Analysis of excess deaths during first-wave

CRS data, across 12 states which account for over 70% of India's deaths, indicates that India did not witness above-trend deaths during covid first-wave

Enterprising journalists have done a commendable job of extracting data out of civil registration systems (CRS) across multiple states. This has shifted discourse from unreliable anecdotes to robust data, furthering our understanding of covid impact.
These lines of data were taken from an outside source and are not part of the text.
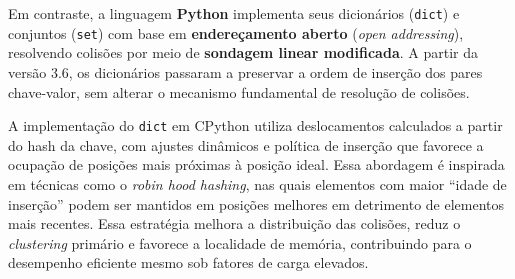 Em contraste, a linguagem \textbf{Python} implementa seus dicionários (\texttt{dict}) e conjuntos (\texttt{set}) com base em \textbf{endereçamento aberto} (\textit{open addressing}), resolvendo colisões por meio de \textbf{sondagem linear modificada}. 
A partir da versão 3.6, os dicionários passaram a preservar a ordem de inserção dos pares chave-valor, sem alterar o mecanismo fundamental de resolução de colisões.

A implementação do \texttt{dict} em CPython utiliza deslocamentos calculados a partir do hash da chave, com ajustes dinâmicos e política de inserção que favorece a ocupação de posições mais próximas à posição ideal. 
Essa abordagem é inspirada em técnicas como o \textit{robin hood hashing}, nas quais elementos com maior ``idade de inserção'' podem ser mantidos em posições melhores em detrimento de elementos mais recentes. 
Essa estratégia melhora a distribuição das colisões, reduz o \textit{clustering} primário e favorece a localidade de memória, contribuindo para o desempenho eficiente mesmo sob fatores de carga elevados.

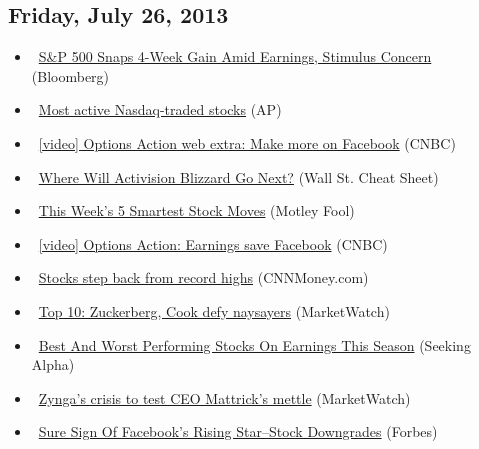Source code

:\documentclass[11pt,asymmetric]{article}
\begin{document}
\subsection*{Friday, July 26, 2013}
\begin{itemize}
\item\ \href{http://www.bloomberg.com/news/2013-07-26/s-p-500-snaps-4-week-gain-amid-earnings-stimulus-concern.html?cmpid=yhoo}{S\&P 500 Snaps 4-Week Gain Amid Earnings, Stimulus Concern} (Bloomberg)
\item\ \href{http://finance.yahoo.com/news/most-active-nasdaq-traded-stocks-174218975.html}{Most active Nasdaq-traded stocks} (AP)
\item\ \href{http://video.cnbc.com/gallery/?video=3000185984&__source=yahoo%7Cheadline%7Cquote%7Cvideo%7C&par=yahoo}{[video] Options Action web extra: Make more on Facebook} (CNBC)
\item\ \href{http://wallstcheatsheet.com/stocks/where-will-activision-blizzard-go-next.html/?ref=YF}{Where Will Activision Blizzard Go Next?} (Wall St. Cheat Sheet)
\item\ \href{http://www.fool.com/investing/general/2013/07/26/this-weeks-5-smartest-stock-moves.aspx?source=eogyholnk0000001}{This Week's 5 Smartest Stock Moves} (Motley Fool)
\item\ \href{http://video.cnbc.com/gallery/?video=3000186146&__source=yahoo%7Cheadline%7Cquote%7Cvideo%7C&par=yahoo}{[video] Options Action: Earnings save Facebook} (CNBC)
\item\ \href{http://money.cnn.com/2013/07/26/investing/stocks-markets/index.html?source=yahoo_quote}{Stocks step back from record highs} (CNNMoney.com)
\item\ \href{http://www.marketwatch.com/News/Story/Story.aspx?guid=63AD3ABA-F606-11E2-9F9D-002128040CF6&siteid=yhoof2}{Top 10: Zuckerberg, Cook defy naysayers} (MarketWatch)
\item\ \href{http://seekingalpha.com/article/1577482-best-and-worst-performing-stocks-on-earnings-this-season?source=yahoo}{Best And Worst Performing Stocks On Earnings This Season} (Seeking Alpha)
\item\ \href{http://www.marketwatch.com/News/Story/Story.aspx?guid=816354CE-F609-11E2-9F9D-002128040CF6&siteid=yhoof2}{Zynga’s crisis to test CEO Mattrick’s mettle} (MarketWatch)
\item\ \href{http://www.forbes.com/sites/roberthof/2013/07/26/sure-sign-of-facebooks-rising-star-stock-downgrades/?partner=yahootix}{Sure Sign Of Facebook's Rising Star--Stock Downgrades} (Forbes)

\end{itemize}
\end{document}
While a larger part of analysis has focused on second-wave, that exercise is constrained by incomplete information. Less attention has been paid to studying how India did during first-wave using the same data. This article reviews all publicly available data pertaining to first-wave, to gauge how India’s deaths trended during that phase.
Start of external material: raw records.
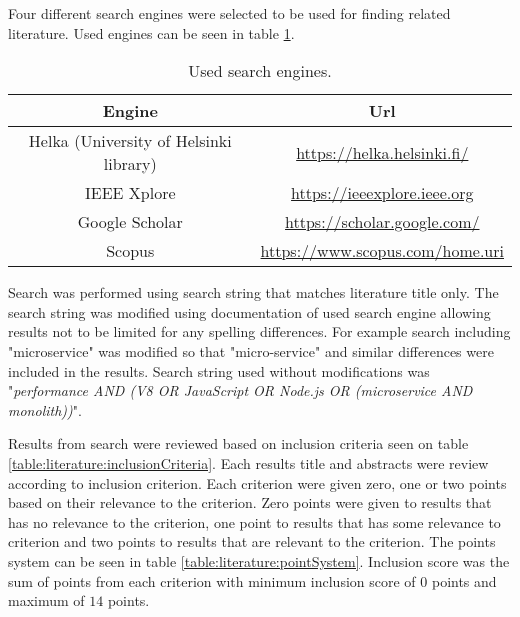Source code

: Four different search engines were selected to be used for finding related literature.
Used engines can be seen in table \ref{table:literature:searchEngines}.
\begin{table}[ht!]
    \begin{tabular}{| c | c |} 
        \hline
        Engine
        & Url
        \\ [0.5ex]
        \hline\hline
        
        Helka (University of Helsinki library)
        & \url{https://helka.helsinki.fi/}
        \\
        
        IEEE Xplore
        & \url{https://ieeexplore.ieee.org}
        \\
        
        Google Scholar
        & \url{https://scholar.google.com/}
        \\

        Scopus
        & \url{https://www.scopus.com/home.uri}
        \\
        \hline
    \end{tabular}    
    \caption{Used search engines.}
    \label{table:literature:searchEngines}
\end{table}
Search was performed using search string that matches literature title only.
The search string was modified using documentation of used search engine allowing results not to be limited for any spelling differences.
For example search including "microservice" was modified so that "micro-service" and similar differences were included in the results.
Search string used without modifications was "\textit{performance AND (V8 OR JavaScript OR Node.js OR (microservice AND monolith))}".

Results from search were reviewed based on inclusion criteria seen on table \ref{table:literature:inclusionCriteria}.
Each results title and abstracts were review according to inclusion criterion.
Each criterion were given zero, one or two points based on their relevance to the criterion.
Zero points were given to results that has no relevance to the criterion, one point to results that has some relevance to criterion and two points to results that are relevant to the criterion.
The points system can be seen in table \ref{table:literature:pointSystem}.
Inclusion score was the sum of points from each criterion with minimum inclusion score of $0$ points and maximum of $14$ points.

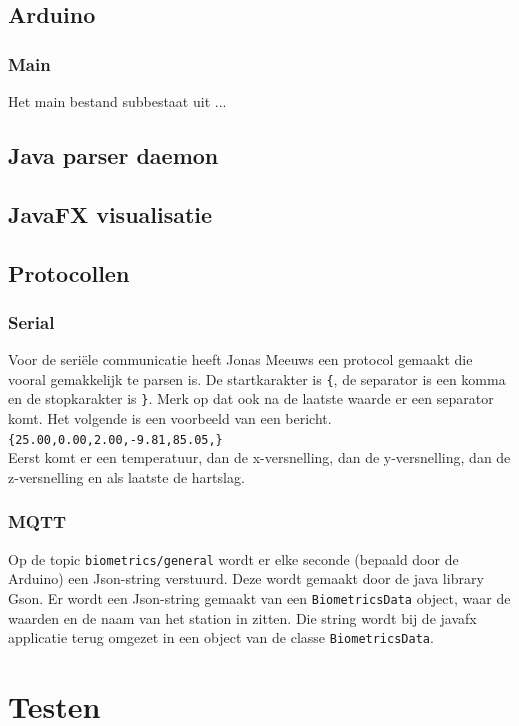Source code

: \documentclass[a4paper]{report}
\begin{document}
\section{Arduino}
\subsection{Main}
Het main bestand subbestaat uit ...

\section{Java parser daemon}

\section{JavaFX visualisatie}

\section{Protocollen}
\subsection{Serial}
Voor de seri\"ele communicatie heeft Jonas Meeuws een protocol gemaakt die vooral gemakkelijk te parsen is.
De startkarakter is \verb!{!, de separator is een komma en de stopkarakter is \verb!}!.
Merk op dat ook na de laatste waarde er een separator komt.
Het volgende is een voorbeeld van een bericht.\\
\indent \verb!{25.00,0.00,2.00,-9.81,85.05,}!\\
Eerst komt er een temperatuur, dan de x-versnelling, dan de y-versnelling, dan de z-versnelling en als laatste de hartslag.

\subsection{MQTT}
Op de topic \verb!biometrics/general! wordt er elke seconde (bepaald door de Arduino) een Json-string verstuurd.
Deze wordt gemaakt door de java library Gson.
Er wordt een Json-string gemaakt van een \verb!BiometricsData! object, waar de waarden en de naam van het station in zitten.
Die string wordt bij de javafx applicatie terug omgezet in een object van de classe \verb!BiometricsData!.

\chapter{Testen}
\end{document}

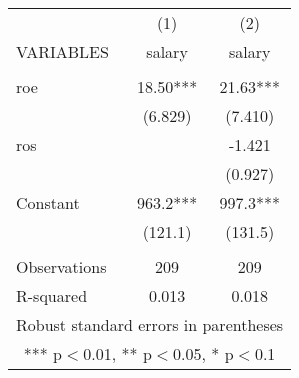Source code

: \documentclass[]{article}
\begin{document}
\begin{tabular}{lcc} \hline
 & (1) & (2) \\
VARIABLES & salary & salary \\ \hline
 &  &  \\
roe & 18.50*** & 21.63*** \\
 & (6.829) & (7.410) \\
ros &  & -1.421 \\
 &  & (0.927) \\
Constant & 963.2*** & 997.3*** \\
 & (121.1) & (131.5) \\
 &  &  \\
Observations & 209 & 209 \\
 R-squared & 0.013 & 0.018 \\ \hline
\multicolumn{3}{c}{ Robust standard errors in parentheses} \\
\multicolumn{3}{c}{ *** p$<$0.01, ** p$<$0.05, * p$<$0.1} \\
\end{tabular}
\end{document}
2020 deaths seem in line with trend

For 2020, CRS death-registration data is available for twelve states that cumulatively accounted for 72% of India’s registered deaths in 2019. Following table shows growth in registered-deaths in 2020 compared to historic growth over 2009-19. This allows first-wave to be viewed against long-run trend and variations in trend, to make sound inferences.
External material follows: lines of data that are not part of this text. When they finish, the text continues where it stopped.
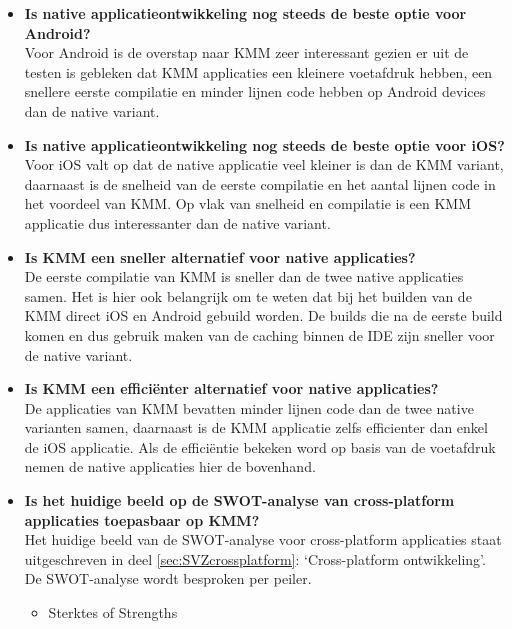 \begin{itemize}
    \item \textbf{Is native applicatieontwikkeling nog steeds de beste optie voor Android?}\\
    Voor Android is de overstap naar KMM zeer interessant gezien er uit de testen is gebleken dat KMM applicaties een kleinere voetafdruk hebben, een snellere eerste compilatie en minder lijnen code hebben op Android devices dan de native variant.
    \\
    \item \textbf{Is native applicatieontwikkeling nog steeds de beste optie voor iOS?}\\
    Voor iOS valt op dat de native applicatie veel kleiner is dan de KMM variant, daarnaast is de snelheid van de eerste compilatie en het aantal lijnen code in het voordeel van KMM. Op vlak van snelheid en compilatie is een KMM applicatie dus interessanter dan de native variant.
    \\
    \item \textbf{Is KMM een sneller alternatief voor native applicaties?}\\
    De eerste compilatie van KMM is sneller dan de twee native applicaties samen. Het is hier ook belangrijk om te weten dat bij het builden van de KMM direct iOS en Android gebuild worden. De builds die na de eerste build komen en dus gebruik maken van de caching binnen de IDE zijn sneller voor de native variant.
    \\
    \item \textbf{Is KMM een efficiënter alternatief voor native applicaties?}\\
    De applicaties van KMM bevatten minder lijnen code dan de twee native varianten samen, daarnaast is de KMM applicatie zelfs efficienter dan enkel de iOS applicatie. Als de efficiëntie bekeken word op basis van de voetafdruk nemen de native applicaties hier de bovenhand.
    \\
    \item \textbf{Is het huidige beeld op de SWOT-analyse van cross-platform applicaties toepasbaar op KMM?}\\
    Het huidige beeld van de SWOT-analyse voor cross-platform applicaties staat uitgeschreven in deel \ref{sec:SVZcrossplatform}: `Cross-platform ontwikkeling'. De SWOT-analyse wordt besproken per peiler.
    \begin{itemize}
        \item Sterktes of Strengths\\

\end{itemize}
\end{itemize}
Before getting into nuances, what’s the gist? Aggregate registered-death growth of 4% in 2020 across twelve states is in line with 2013-2019 growth rate of 4% a year. If AP is excluded (since it limits historic comparisons to 2013 onward), 2020 growth for remaining eleven states is also in line with 2009-19 trend growth of 3% a year. 2018 and 2019 witnessed higher growth in deaths than 2020.

While we can come up with theories for outlier states, it’s worth noting that every year has 3 to 5 states that show high growth. For eleven of twelve states, 2020 is not the worst increase on record (except Assam, where 15% increase in 2020 is slightly higher than 14% in 2019). However, before any definitive conclusions, we should go through a few pitfalls pertaining to data and reasoning.

Data inconsistencies

Why did I only show growth rates and not absolute number of deaths in 2020? For every state, source for 2020 data also mentions numbers for 2018 or 2019. These simply do not match numbers from official CRS-2019 report. This is not about media unreliability, as official state government communication also shows similar discrepancies. Kerala’s official note has 2015-19 data that is (slightly) different from CRS-2019 report. Kerala’s 2020 figures also increased by 6% between initial state government note and recent media report (I used higher number). Rajasthan mentions a figure for 2019 that is 12% lower than in CRS-2019. TN state government CRS data doesn’t tally with central CRS data for either 2018 or 2019. TN state CRS shows an incredibly high 16% growth for pre-covid 2019. Media data for MP, TN, AP and Bihar do not match CRS data for 2018 or 2019. For UP, media-sourced data places 2019 deaths 18% lower than CRS-2019. Only Gujarat and Karnataka data seem to match for 2019. In an exercise where excess deaths are derived using small deviations from noisy trend, such inconsistencies add to uncertainty and imprecision.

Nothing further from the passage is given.